Fani każdego serialu marzą o tym, aby znaleźć się choć przez chwilę na planie filmowym razem z ulubionymi aktorami. Albo chociaż odwiedzić miejsca, w których serial jest kręcony. I właśnie taką możliwość dadzą fanom twórcy "Gry o Tron". Okazuje się, że serialowe lokalizacje nie zostaną rozebrane po zakończeniu produkcji, a widzowie będą mogli zwiedzić m.in. Wintefell.
Twórcy serialu chcą uchylić rąbka tajemnicy tworzenia opowieści o Westeros. Fanom produkcji umożliwi się bowiem odwiedziny w Czarnym Zamku, Winterfell czy Królewskiej Przystani.
Choć produkcja ostatniego sezonu serialu dobiega końca, żadne z tych miejsc nie zostanie rozebrane. Turyści będą mieli okazję nie tylko podziwiać dekoracje, rekwizyty, broń i kostiumy, które były wykorzystywane podczas kręcenia serialu, ale także stanąć po drugiej stronie kamery.
Widzowie będą mogli odwiedzić także Linen Mill Studios, które czuwa nad produkcją jednej z najbardziej znanych i najdroższych produkcji HBO.

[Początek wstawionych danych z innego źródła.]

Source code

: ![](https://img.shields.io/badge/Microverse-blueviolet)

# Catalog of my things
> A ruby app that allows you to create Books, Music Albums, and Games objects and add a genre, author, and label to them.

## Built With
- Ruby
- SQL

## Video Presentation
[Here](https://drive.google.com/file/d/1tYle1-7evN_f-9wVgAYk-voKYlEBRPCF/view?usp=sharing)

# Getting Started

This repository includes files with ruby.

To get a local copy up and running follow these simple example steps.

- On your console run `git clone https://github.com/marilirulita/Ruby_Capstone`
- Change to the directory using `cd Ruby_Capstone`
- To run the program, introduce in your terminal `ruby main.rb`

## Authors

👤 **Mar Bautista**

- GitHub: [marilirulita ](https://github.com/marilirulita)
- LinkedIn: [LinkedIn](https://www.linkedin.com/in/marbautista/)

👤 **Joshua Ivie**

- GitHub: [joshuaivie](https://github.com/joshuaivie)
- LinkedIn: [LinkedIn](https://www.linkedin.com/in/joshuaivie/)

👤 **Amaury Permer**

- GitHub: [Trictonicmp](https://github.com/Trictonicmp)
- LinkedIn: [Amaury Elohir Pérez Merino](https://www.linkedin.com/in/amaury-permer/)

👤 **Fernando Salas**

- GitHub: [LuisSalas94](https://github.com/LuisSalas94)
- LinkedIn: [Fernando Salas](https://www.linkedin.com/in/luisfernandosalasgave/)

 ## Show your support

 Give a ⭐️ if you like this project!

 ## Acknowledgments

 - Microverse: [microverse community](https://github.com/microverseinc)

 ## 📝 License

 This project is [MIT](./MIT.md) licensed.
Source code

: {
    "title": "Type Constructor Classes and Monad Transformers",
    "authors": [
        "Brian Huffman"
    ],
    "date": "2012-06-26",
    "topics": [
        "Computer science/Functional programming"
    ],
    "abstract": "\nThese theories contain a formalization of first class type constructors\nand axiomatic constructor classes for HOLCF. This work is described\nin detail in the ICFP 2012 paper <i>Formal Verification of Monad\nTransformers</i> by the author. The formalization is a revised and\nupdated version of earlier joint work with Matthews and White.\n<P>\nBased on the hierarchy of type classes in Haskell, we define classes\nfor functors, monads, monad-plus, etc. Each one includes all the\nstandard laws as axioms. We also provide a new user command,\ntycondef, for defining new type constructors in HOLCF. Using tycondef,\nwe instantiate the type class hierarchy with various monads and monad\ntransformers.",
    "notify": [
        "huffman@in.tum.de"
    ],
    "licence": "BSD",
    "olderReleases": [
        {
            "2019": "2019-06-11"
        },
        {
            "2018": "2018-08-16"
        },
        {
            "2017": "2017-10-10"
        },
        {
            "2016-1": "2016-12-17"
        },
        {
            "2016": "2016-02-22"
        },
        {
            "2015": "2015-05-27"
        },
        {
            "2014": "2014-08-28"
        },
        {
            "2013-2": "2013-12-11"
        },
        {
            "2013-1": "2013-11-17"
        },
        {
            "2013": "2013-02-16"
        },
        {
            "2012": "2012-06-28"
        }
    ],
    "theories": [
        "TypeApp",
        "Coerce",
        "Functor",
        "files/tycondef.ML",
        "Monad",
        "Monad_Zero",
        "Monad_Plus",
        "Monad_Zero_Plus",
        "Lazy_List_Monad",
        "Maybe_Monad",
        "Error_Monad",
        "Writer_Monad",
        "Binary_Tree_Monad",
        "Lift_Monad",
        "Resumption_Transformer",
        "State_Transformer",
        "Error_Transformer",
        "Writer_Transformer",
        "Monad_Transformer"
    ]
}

Taka możliwość cieszy także osoby zajmujące się turystyką w Irlandii Północnej, w której w dużej mierze znajdują się miejsca, które są wykorzystywane w serialu. – Dotychczas fani widzieli w serialu oszałamiające krajobrazy góry czy brzeg morza. Bardzo się cieszymy, że teraz będą mieli okazję w pełni doświadczyć uroków Irlandii Północnej i zanurzyć się w świecie Westeros – powiedział John Grillen, dyrektor generalny Tourism Northern Ireland.
Data uruchomienia – a raczej udostępnienia – atrakcji nie jest jeszcze znana. Bardzo możliwe, że stanie się to wraz z premiera ostatniej serii serialu, która zaplanowana jest na połowę 2019 roku.